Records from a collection
________________________

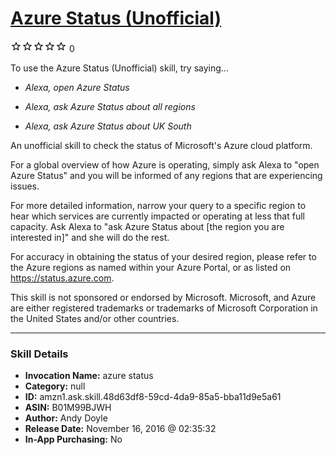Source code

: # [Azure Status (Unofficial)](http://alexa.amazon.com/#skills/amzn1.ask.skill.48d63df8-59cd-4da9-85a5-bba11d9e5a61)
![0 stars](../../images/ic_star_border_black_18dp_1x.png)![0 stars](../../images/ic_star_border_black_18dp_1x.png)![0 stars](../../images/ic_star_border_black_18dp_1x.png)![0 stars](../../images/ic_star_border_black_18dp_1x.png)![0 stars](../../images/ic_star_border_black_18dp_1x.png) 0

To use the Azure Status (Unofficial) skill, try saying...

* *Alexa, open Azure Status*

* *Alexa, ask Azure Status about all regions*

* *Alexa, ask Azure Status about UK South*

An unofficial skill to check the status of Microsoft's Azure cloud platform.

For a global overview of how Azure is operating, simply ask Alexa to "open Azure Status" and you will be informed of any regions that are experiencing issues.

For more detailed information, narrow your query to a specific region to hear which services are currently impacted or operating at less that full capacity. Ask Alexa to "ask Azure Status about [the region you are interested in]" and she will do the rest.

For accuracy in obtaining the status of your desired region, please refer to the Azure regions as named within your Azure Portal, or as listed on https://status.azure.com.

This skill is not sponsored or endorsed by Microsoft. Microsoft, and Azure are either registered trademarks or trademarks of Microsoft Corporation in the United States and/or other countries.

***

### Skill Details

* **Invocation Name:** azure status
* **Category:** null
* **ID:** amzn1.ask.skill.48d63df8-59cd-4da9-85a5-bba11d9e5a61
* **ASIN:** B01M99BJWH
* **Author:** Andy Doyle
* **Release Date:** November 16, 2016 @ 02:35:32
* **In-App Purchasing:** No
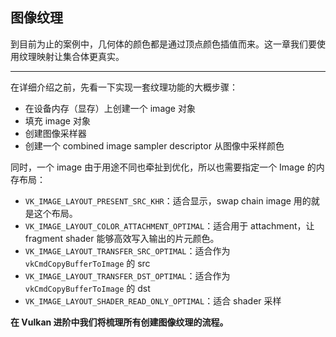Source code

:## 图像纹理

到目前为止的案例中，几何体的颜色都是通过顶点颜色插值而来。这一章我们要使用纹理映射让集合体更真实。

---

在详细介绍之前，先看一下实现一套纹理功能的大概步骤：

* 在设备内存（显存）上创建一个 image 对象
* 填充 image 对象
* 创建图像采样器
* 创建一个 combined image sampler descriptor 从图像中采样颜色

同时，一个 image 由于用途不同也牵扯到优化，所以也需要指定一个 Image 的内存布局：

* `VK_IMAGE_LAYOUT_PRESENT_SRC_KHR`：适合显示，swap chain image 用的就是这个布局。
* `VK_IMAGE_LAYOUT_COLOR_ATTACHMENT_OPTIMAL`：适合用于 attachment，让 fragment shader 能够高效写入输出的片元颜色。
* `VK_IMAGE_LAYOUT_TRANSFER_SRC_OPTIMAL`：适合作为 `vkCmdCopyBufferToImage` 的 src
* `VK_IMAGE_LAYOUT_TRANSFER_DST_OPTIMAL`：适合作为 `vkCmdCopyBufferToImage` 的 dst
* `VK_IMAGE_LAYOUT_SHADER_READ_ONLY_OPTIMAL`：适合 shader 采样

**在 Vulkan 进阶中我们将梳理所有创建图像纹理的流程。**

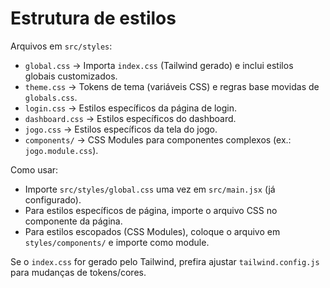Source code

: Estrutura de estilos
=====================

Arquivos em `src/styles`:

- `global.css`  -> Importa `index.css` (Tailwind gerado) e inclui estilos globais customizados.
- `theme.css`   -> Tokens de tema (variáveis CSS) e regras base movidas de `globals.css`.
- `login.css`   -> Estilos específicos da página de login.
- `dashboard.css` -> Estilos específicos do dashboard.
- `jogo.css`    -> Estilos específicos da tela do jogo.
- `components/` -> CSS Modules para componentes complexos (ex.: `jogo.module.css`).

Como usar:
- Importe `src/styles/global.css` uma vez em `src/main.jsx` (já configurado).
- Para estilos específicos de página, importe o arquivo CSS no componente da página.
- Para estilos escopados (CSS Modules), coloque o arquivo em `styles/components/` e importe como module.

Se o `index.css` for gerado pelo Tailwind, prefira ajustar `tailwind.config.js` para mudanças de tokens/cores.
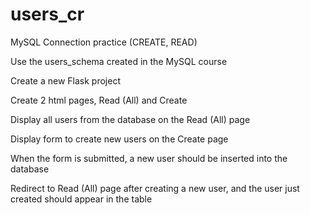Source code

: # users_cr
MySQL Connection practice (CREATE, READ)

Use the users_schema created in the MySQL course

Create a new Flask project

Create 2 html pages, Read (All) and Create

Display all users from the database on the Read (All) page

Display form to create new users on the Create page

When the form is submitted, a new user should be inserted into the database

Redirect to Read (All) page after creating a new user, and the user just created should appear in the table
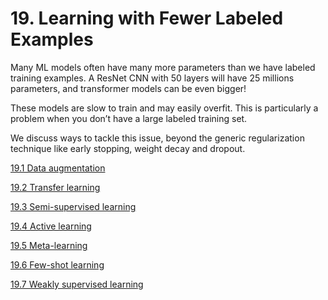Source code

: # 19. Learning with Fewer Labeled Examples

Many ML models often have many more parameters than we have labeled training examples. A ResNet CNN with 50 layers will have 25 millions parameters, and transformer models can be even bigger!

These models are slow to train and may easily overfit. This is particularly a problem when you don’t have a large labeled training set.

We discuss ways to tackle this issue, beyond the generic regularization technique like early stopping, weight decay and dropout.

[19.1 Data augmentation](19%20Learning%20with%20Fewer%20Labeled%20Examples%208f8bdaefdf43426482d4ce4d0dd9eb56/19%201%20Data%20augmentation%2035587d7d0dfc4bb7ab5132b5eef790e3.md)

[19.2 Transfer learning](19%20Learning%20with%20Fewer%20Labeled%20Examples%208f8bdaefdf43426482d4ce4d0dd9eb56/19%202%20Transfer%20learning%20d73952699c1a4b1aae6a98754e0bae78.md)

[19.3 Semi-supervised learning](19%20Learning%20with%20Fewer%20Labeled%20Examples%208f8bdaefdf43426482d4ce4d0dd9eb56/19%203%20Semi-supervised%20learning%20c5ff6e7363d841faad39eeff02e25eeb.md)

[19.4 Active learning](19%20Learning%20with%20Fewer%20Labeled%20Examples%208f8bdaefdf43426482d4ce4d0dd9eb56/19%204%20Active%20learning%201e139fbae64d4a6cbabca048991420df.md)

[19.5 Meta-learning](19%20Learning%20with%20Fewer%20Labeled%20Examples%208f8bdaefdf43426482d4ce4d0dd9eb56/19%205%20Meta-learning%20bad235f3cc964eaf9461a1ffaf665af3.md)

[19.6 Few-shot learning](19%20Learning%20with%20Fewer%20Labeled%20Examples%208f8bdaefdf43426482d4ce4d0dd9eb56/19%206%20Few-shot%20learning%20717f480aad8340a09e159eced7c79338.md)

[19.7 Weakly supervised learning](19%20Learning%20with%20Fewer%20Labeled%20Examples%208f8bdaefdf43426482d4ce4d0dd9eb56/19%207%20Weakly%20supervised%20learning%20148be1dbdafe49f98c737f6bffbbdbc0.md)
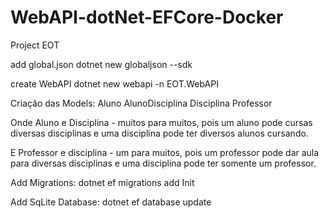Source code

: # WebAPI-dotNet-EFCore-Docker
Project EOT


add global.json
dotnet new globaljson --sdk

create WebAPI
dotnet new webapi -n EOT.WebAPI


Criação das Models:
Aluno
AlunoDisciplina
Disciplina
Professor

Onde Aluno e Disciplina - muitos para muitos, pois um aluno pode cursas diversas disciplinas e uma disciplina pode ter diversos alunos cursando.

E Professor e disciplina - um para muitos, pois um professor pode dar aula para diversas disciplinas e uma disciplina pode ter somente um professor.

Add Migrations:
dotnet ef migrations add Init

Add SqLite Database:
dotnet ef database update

________________________

Task directions
Pull every line containing "your" out of the data above.

Solution
For more detailed information, narrow your query to a specific region to hear which services are currently impacted or operating at less that full capacity. Ask Alexa to "ask Azure Status about [the region you are interested in]" and she will do the rest.
For accuracy in obtaining the status of your desired region, please refer to the Azure regions as named within your Azure Portal, or as listed on https://status.azure.com.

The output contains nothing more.